O plenário, ao debater liminar concedida pelo ministro
Marco Aurélio contra entendimento anterior do tribunal, precisa evitar um
choque entre poderes
A divulgação, sexta-feira, pela assessoria de imprensa do
Supremo Tribunal Federal, de decisão do ministro Marco Aurélio Mello,
determinando que o presidente da Câmara, Eduardo Cunha, aceitasse pedido de
impeachment do vice-presidente Michel Temer foi justificada como um erro. O
documento sequer estava assinado pelo ministro, alegava-se.
Fazia sentido a explicação, porque a aceitação do pedido
do advogado Mariel Márley Marra, naqueles termos, seria uma ingerência do STF
na esfera de decisão de outro Poder. Mas, se erro houve, foi apenas de
antecipação do que o magistrado já decidira. De fato, Marco Aurélio, na
terça-feira, viria a determinar que Cunha aceitasse o pedido de impeachment,
recusado por ele anteriormente. Daí o advogado ter recorrido ao Supremo.
É surpreendente esta liminar, por vários motivos. Um
deles, citado pelo próprio Cunha, é que o Supremo, ao julgar em dezembro a ADF
(Arguição de Descumprimento de Preceito Fundamental) impetrada pelo PCdoB
contra o rito do impeachment da presidente Dilma, sacramentou o poder do
presidente da Câmara de aceitar ou não processos de impedimento, sem precisar
instalar comissões especiais. Em 2011, situação semelhante ocorreu com o então
presidente do Senado, José Sarney, e a Corte reafirmou o posicionamento.
Salvo depois de definições formais de jurisprudência
(súmulas vinculantes), juízes estão livres para mudar de opinião. Ocorre,
porém, que nesta matéria específica, tamanha reviravolta — a necessidade de
comissões especiais para avaliar cada pedido de impeachment, e há dezenas na
Câmara — não provocará apenas grande tumulto no funcionamento da Casa.
Terminará sendo uma barreira à abertura desses processos.
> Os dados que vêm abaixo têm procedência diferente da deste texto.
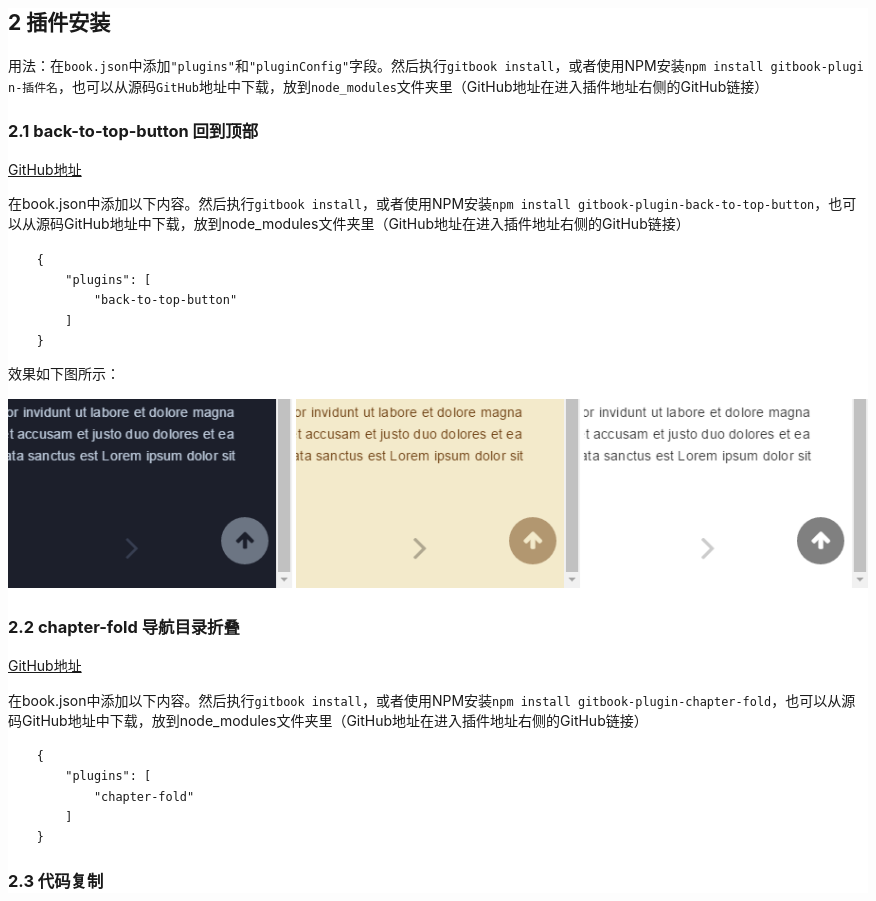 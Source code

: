 

## 2 插件安装

用法：在`book.json`中添加`"plugins"`和`"pluginConfig"`字段。然后执行`gitbook install`，或者使用NPM安装`npm install gitbook-plugin-插件名`，也可以从源码`GitHub`地址中下载，放到`node_modules`文件夹里（GitHub地址在进入插件地址右侧的GitHub链接）


### 2.1 back-to-top-button 回到顶部


[GitHub地址](https://github.com/stuebersystems/gitbook-plugin-back-to-top-button)

在book.json中添加以下内容。然后执行`gitbook install`，或者使用NPM安装`npm install gitbook-plugin-back-to-top-button`，也可以从源码GitHub地址中下载，放到node_modules文件夹里（GitHub地址在进入插件地址右侧的GitHub链接）

```
    {
        "plugins": [
            "back-to-top-button"
        ]
    }
```
效果如下图所示：

![](../../../image/gitbook_back-to-top-button.png)


### 2.2  chapter-fold 导航目录折叠

[GitHub地址](https://github.com/docsproject/gitbook-plugin-chapter-fold)

在book.json中添加以下内容。然后执行`gitbook install`，或者使用NPM安装`npm install gitbook-plugin-chapter-fold`，也可以从源码GitHub地址中下载，放到node_modules文件夹里（GitHub地址在进入插件地址右侧的GitHub链接）

```
    {
        "plugins": [
            "chapter-fold"
        ]
    }
```



### 2.3  代码复制
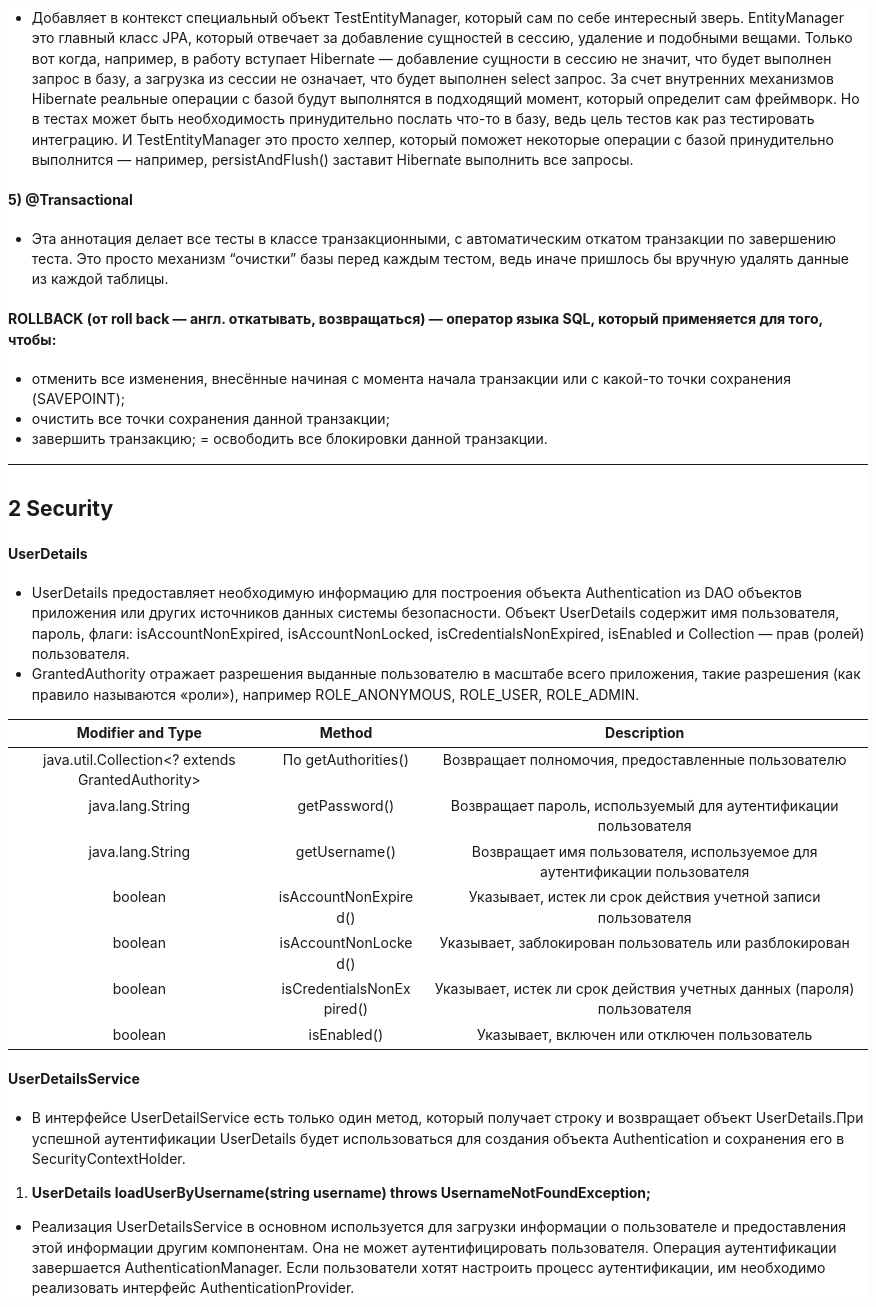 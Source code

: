 - Добавляет в контекст специальный объект TestEntityManager, который сам по себе интересный зверь. EntityManager это главный класс JPA, который отвечает за добавление сущностей в сессию, удаление и подобными вещами. Только вот когда, например, в работу вступает Hibernate — добавление сущности в сессию не значит, что будет выполнен запрос в базу, а загрузка из сессии не означает, что будет выполнен select запрос. За счет внутренних механизмов Hibernate реальные операции с базой будут выполнятся в подходящий момент, который определит сам фреймворк. Но в тестах может быть необходимость принудительно послать что-то в базу, ведь цель тестов как раз тестировать интеграцию. И TestEntityManager это просто хелпер, который поможет некоторые операции с базой принудительно выполнится — например, persistAndFlush() заставит Hibernate выполнить все запросы.
#### 5) @Transactional <a name="introduction5"></a>
- Эта аннотация делает все тесты в классе транзакционными, с автоматическим откатом транзакции по завершению теста. Это просто механизм “очистки” базы перед каждым тестом, ведь иначе пришлось бы вручную удалять данные из каждой таблицы.

#### ROLLBACK (от roll back — англ. откатывать, возвращаться) — оператор языка SQL, который применяется для того, чтобы: <a name="introduction6"></a>
- отменить все изменения, внесённые начиная с момента начала транзакции или с какой-то точки сохранения (SAVEPOINT);
- очистить все точки сохранения данной транзакции;
- завершить транзакцию;
= освободить все блокировки данной транзакции.
________________

## 2 Security <a name="security"></a>

#### UserDetails <a name="security1"></a>
- UserDetails предоставляет необходимую информацию для построения объекта Authentication из DAO объектов приложения или других источников данных системы безопасности. Объект UserDetails содержит имя пользователя, пароль, флаги: isAccountNonExpired, isAccountNonLocked, isCredentialsNonExpired, isEnabled и Collection — прав (ролей) пользователя.
- GrantedAuthority отражает разрешения выданные пользователю в масштабе всего приложения, такие разрешения (как правило называются «роли»), например ROLE_ANONYMOUS, ROLE_USER, ROLE_ADMIN.

| Modifier and Type | Method | Description |
|:----------------:|:---------:|:---------:|
| java.util.Collection<? extends GrantedAuthority> | По getAuthorities() | Возвращает полномочия, предоставленные пользователю | 
| java.lang.String | getPassword() | Возвращает пароль, используемый для аутентификации пользователя | 
| java.lang.String | getUsername() | Возвращает имя пользователя, используемое для аутентификации пользователя | 
| boolean | isAccountNonExpired()| Указывает, истек ли срок действия учетной записи пользователя | 
| boolean | isAccountNonLocked() | Указывает, заблокирован пользователь или разблокирован | 
| boolean | isCredentialsNonExpired() | Указывает, истек ли срок действия учетных данных (пароля) пользователя | 
| boolean | isEnabled() | Указывает, включен или отключен пользователь | 

 #### UserDetailsService <a name="security2"></a>
 - В интерфейсе UserDetailService есть только один метод, который получает строку и возвращает объект UserDetails.При успешной аутентификации UserDetails будет использоваться для создания объекта Authentication и сохранения его в SecurityContextHolder.
 1) **UserDetails loadUserByUsername(string username) throws UsernameNotFoundException;**
 - Реализация UserDetailsService в основном используется для загрузки информации о пользователе и предоставления этой информации другим компонентам. Она не может аутентифицировать пользователя. Операция аутентификации завершается AuthenticationManager. Если пользователи хотят настроить процесс аутентификации, им необходимо реализовать интерфейс AuthenticationProvider.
Uma questão grave é aumentar o já grande envolvimento do
Supremo no processo de impeachment de Dilma, e que tende a crescer com a
promessa do advogado-geral da União, José Eduardo Cardozo, de não economizar
nos recursos à Corte em defesa da presidente. Não há mesmo como imaginar um
impeachment de presidente sem recursos ao STF. Mas existem, nos meios jurídicos,
doutrinas opostas quanto a isso. No impedimento de Collor, por exemplo, o
Supremo, por sua composição à época, procurou deixar o Legislativo com um
espaço de manobra mais amplo.
No julgamento da ADF, em dezembro, o ministro relator do
caso, Edson Fachin, apresentou um voto mais neste sentido, em alguns pontos.
Foi vencido pelo entendimento, em direção oposta, do ministro Luís Roberto
Barroso, de cujo voto saíram as linhas básicas do rito que está sendo seguido.
Tudo conforme a Constituição.
Mas a determinação do ministro Marco Aurélio desequilibra
a balança, por invadir área do Legislativo. Ainda bem que a decisão final será
do plenário da Corte. A crise política, já grave, não pode desembocar num
choque institucional entre Judiciário e Legislativo.